Ambas mujeres aprovecharon su común maternidad para compartir datos de sus retoños. La hija de Maricarmen también tenía cinco años, y ambas convinieron en que sería estupendo que se conocieran los dos niños.
El resto del día lo pasó Huan adaptándose al horario, tan distinto del suyo. Pudo hablar con su madre (despertándola de la cama, pues para era de madrugada en Shanghái).
Al día siguiente, Mari la llevó a visitar la ciudad. Entraron en algunas tiendas (la de Keiea la dejaron para otro día), donde Huan miraba todo con ojos de asombro, viendo como la gente compraba cosas que a ella le parecían el colmo del lujo.
Pero Mari le explicó que aquello no era lujo. Para que viera lo que era lujo de verdad, entraron en una joyería donde todo era de oro y diamantes. Huan vio un simple reloj de pulsera y cuando le dijeron el precio y su equivalencia en yuanes, comprendió que tendría que trabajar muchos años para poder acumular el valor de aquel pequeño reloj… que ni siquiera era el más caro del lugar. ¡Eso era el verdadero lujo!
Fueron a comer platos exóticos. Exóticos para Huan, se entiende, pues Mari estaba familiarizada con todos ellos: paella, tortilla, cocido, pizza…
Huan durmió ya en un horario casi normal. Se levantó y aseó, ya por la mañana, y fue a comer aceptando que en aquel lugar no le impedirían comer lo que quisiera, pues eso era un buffet. Así que eso fue lo que hizo, aunque no probó la leche, pues ya le habían advertido que no le sentaría bien, salvo una que ella no supo reconocer.
Más tarde vino Maricarmen a recogerla. Esta vez fue la visita a Keiea.
La tienda de Keiea en Madrid era tan grande como la de Shanghái. Pero aquí la trataron como alguien especial, la laboriosa trabajadora Dai Huan que en la lejana China fabricaba algunos de los componentes de los muebles y accesorios que allí se podían adquirir.

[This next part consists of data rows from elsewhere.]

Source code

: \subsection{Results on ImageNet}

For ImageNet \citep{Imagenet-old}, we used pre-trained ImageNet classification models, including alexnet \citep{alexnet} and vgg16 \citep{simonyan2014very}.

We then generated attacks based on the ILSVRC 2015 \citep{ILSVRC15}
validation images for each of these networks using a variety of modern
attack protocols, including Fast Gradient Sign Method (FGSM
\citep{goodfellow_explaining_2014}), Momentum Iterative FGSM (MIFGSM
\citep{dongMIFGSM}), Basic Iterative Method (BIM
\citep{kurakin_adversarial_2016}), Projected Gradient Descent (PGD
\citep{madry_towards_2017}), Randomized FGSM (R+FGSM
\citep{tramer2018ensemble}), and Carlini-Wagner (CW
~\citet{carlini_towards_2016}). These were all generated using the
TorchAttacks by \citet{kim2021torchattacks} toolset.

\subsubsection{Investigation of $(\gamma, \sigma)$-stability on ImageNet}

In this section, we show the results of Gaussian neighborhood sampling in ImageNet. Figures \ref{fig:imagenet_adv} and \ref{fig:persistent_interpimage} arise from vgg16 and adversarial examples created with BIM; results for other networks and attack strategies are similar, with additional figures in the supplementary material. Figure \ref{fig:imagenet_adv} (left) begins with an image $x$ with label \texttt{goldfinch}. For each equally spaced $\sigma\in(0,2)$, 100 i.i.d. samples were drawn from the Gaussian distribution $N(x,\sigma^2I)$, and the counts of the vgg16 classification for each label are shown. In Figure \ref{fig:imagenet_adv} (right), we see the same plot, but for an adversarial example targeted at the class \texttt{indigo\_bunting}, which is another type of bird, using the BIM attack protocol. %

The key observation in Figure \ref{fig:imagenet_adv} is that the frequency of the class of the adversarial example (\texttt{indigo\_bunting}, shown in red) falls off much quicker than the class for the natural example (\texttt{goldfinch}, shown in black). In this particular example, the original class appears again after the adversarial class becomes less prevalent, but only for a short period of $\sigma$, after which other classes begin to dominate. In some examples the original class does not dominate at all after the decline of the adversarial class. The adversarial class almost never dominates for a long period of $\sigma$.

Una guapa joven rubia le acompañó por todo el recorrido. No hablaba chino, así que Mari debía hacer de traductora, pero a todo el mundo que encontraba presentaba a Dai Huan, tanto empleados de Keiea como clientes.

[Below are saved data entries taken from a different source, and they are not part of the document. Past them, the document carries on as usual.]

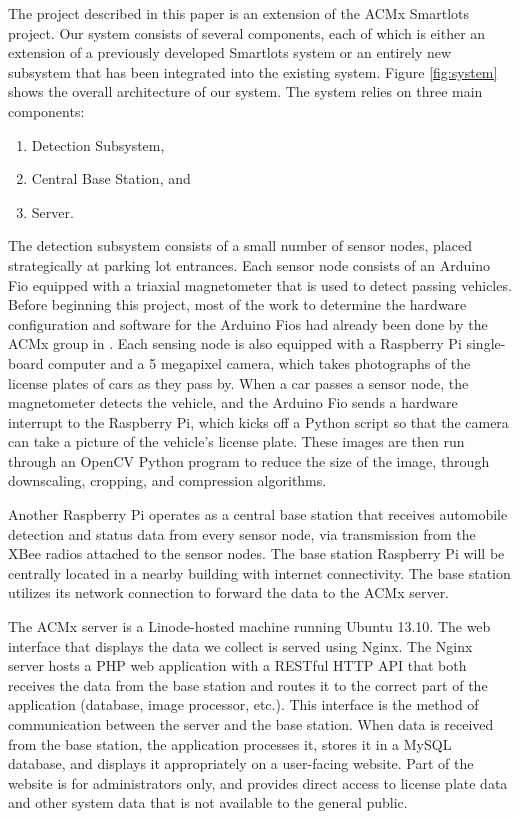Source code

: \documentclass[11pt, oneside, fullpage, doublespace]{article}
\begin{document}
The project described in this paper is an extension of the ACMx Smartlots project. Our system consists of several components, each of which is either an extension of a previously developed Smartlots system or an entirely new subsystem that has been integrated into the existing system. Figure \ref{fig:system} shows the overall architecture of our system. The system relies on three main components:
\begin{enumerate}
\item Detection Subsystem,
\item Central Base Station, and
\item Server.
\end{enumerate}

The detection subsystem consists of a small number of sensor nodes, placed strategically at parking lot entrances. Each sensor node consists of an Arduino Fio equipped with a triaxial magnetometer that is used to detect passing vehicles. Before beginning this project, most of the work to determine the hardware configuration and software for the Arduino Fios had already been done by the ACMx group in \cite{stillwell2013}. Each sensing node is also equipped with a Raspberry Pi single-board computer and a 5 megapixel camera, which takes photographs of the license plates of cars as they pass by. When a car passes a sensor node, the magnetometer detects the vehicle, and the Arduino Fio sends a hardware interrupt to the Raspberry Pi, which kicks off a Python script so that the camera can take a picture of the vehicle's license plate. These images are then run through an OpenCV Python program to reduce the size of the image, through downscaling, cropping, and compression algorithms.

Another Raspberry Pi operates as a central base station that receives automobile detection and status data from every sensor node, via transmission from the XBee radios attached to the sensor nodes. The base station Raspberry Pi will be centrally located in a nearby building with internet connectivity. The base station utilizes its network connection to forward the data to the ACMx server.

The ACMx server is a Linode-hosted machine running Ubuntu 13.10. The web interface that displays the data we collect is served using Nginx. The Nginx server hosts a PHP web application with a RESTful HTTP API that both receives the data from the base station and routes it to the correct part of the application (database, image processor, etc.). This interface is the method of communication between the server and the base station. When data is received from the base station, the application processes it, stores it in a MySQL database, and displays it appropriately on a user-facing website. Part of the website is for administrators only, and provides direct access to license plate data and other system data that is not available to the general public.
\end{document}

Huan pudo ver como se vendían los objetos que ella fabricaba, al menos algunas de sus piezas. Y le llamó poderosamente la atención los precios que tenían. Ya sabía pasar de euros a yuanes con la ayuda de la calculadora incluida en su teléfono y lo que pudo ver le dio mucho que pensar.

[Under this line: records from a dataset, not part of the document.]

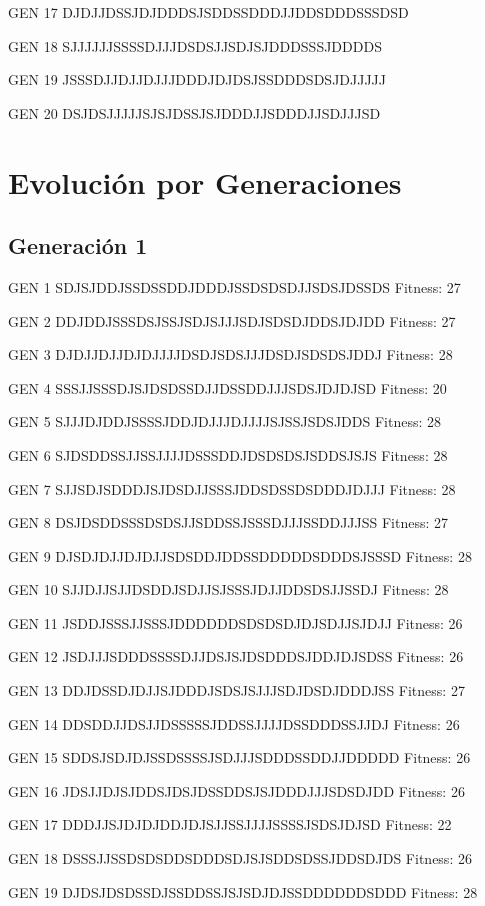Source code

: \documentclass[a4paper,12pt]{article}
\begin{document}
GEN 17 DJDJJDSSJDJDDDSJSDDSSDDDJJDDSDDDSSSDSD

GEN 18 SJJJJJJSSSSDJJJDSDSJJSDJSJDDDSSSJDDDDS

GEN 19 JSSSDJJDJJDJJJDDDJDJDSJSSDDDSDSJDJJJJJ

GEN 20 DSJDSJJJJJSJSJDSSJSJDDDJJSDDDJJSDJJJSD

\section*{Evolución por Generaciones}

\subsection*{Generación 1}
GEN 1 SDJSJDDJSSDSSDDJDDDJSSDSDSDJJSDSJDSSDS Fitness: 27

GEN 2 DDJDDJSSSDSJSSJSDJSJJJSDJSDSDJDDSJDJDD Fitness: 27

GEN 3 DJDJJDJJDJDJJJJDSDJSDSJJJDSDJSDSDSJDDJ Fitness: 28

GEN 4 SSSJJSSSDJSJDSDSSDJJDSSDDJJJSDSJDJDJSD Fitness: 20

GEN 5 SJJJDJDDJSSSSJDDJDJJJDJJJJSJSSJSDSJDDS Fitness: 28

GEN 6 SJDSDDSSJJSSJJJJDSSSDDJDSDSDSJSDDSJSJS Fitness: 28

GEN 7 SJJSDJSDDDJSJDSDJJSSSJDDSDSSDSDDDJDJJJ Fitness: 28

GEN 8 DSJDSDDSSSDSDSJJSDDSSJSSSDJJJSSDDJJJSS Fitness: 27

GEN 9 DJSDJDJJDJDJJSDSDDJDDSSDDDDDSDDDSJSSSD Fitness: 28

GEN 10 SJJDJJSJJDSDDJSDJJSJSSSJDJJDDSDSJJSSDJ Fitness: 28

GEN 11 JSDDJSSSJJSSSJDDDDDDSDSDSDJDJSDJJSJDJJ Fitness: 26

GEN 12 JSDJJJSDDDSSSSDJJDSJSJDSDDDSJDDJDJSDSS Fitness: 26

GEN 13 DDJDSSDJDJJSJDDDJSDSJSJJJSDJDSDJDDDJSS Fitness: 27

GEN 14 DDSDDJJDSJJDSSSSSJDDSSJJJJDSSDDDSSJJDJ Fitness: 26

GEN 15 SDDSJSDJDJSSDSSSSJSDJJJSDDDSSDDJJDDDDD Fitness: 26

GEN 16 JDSJJDJSJDDSJDSJDSSDDSJSJDDDJJJSDSDJDD Fitness: 26

GEN 17 DDDJJSJDJDJDDJDJSJJSSJJJJSSSSJSDSJDJSD Fitness: 22

GEN 18 DSSSJJSSDSDSDDSDDDSDJSJSDDSDSSJDDSDJDS Fitness: 26

GEN 19 DJDSJDSDSSDJSSDDSSJSJSDJDJSSDDDDDDSDDD Fitness: 28
\end{document}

Terminó el día en una cena donde varios miembros de la empresa dieron sus discursos… que Mari pudo traducir aunque alguno fuera en inglés, no en español.

Cuatro días más tarde, Dai Huan se reincorporaba al trabajo como si nada hubiera pasado. Ya había besado a su niño tantas veces que pudo compensar los días de ausencia. Y ya se había adaptado al horario de Shanghái.
Huan trabajaba como siempre, pero empezó a dedicar tiempo para hablar con sus compañeros.
Un mes más tarde, el taller se declaraba en huelga.
Y el empresario Wang Hiano se entrevistó por Skype con los directivos de Keiea.
―El caso de Dai Huan, señores, me lleva a sugerir que suspendan la política de premios laborales.
―Creemos coincidir con usted, Mr Wang, pero si no le importa, ¿podría exponer sus argumentos?
―Claro, señores. La empleada Dai Huan tuvo ocasión de comprobar la enorme diferencia entre lo que aquí se le paga y el precio que tiene el fruto de su trabajo en el punto final de la cadena productiva. Así que decidió exigir que se le pague más, lo que ella considera una cantidad justa y adecuada.
―Justo lo que hemos observado en otros casos. Muchas gracias, Mr Wang.
La dirección decidió, tras una breve reunión, cancelar la política de premios al estímulo laboral de los productores de la materia prima de Keiea. Los resultados no estaban siendo los previstos por el departamento de marketing.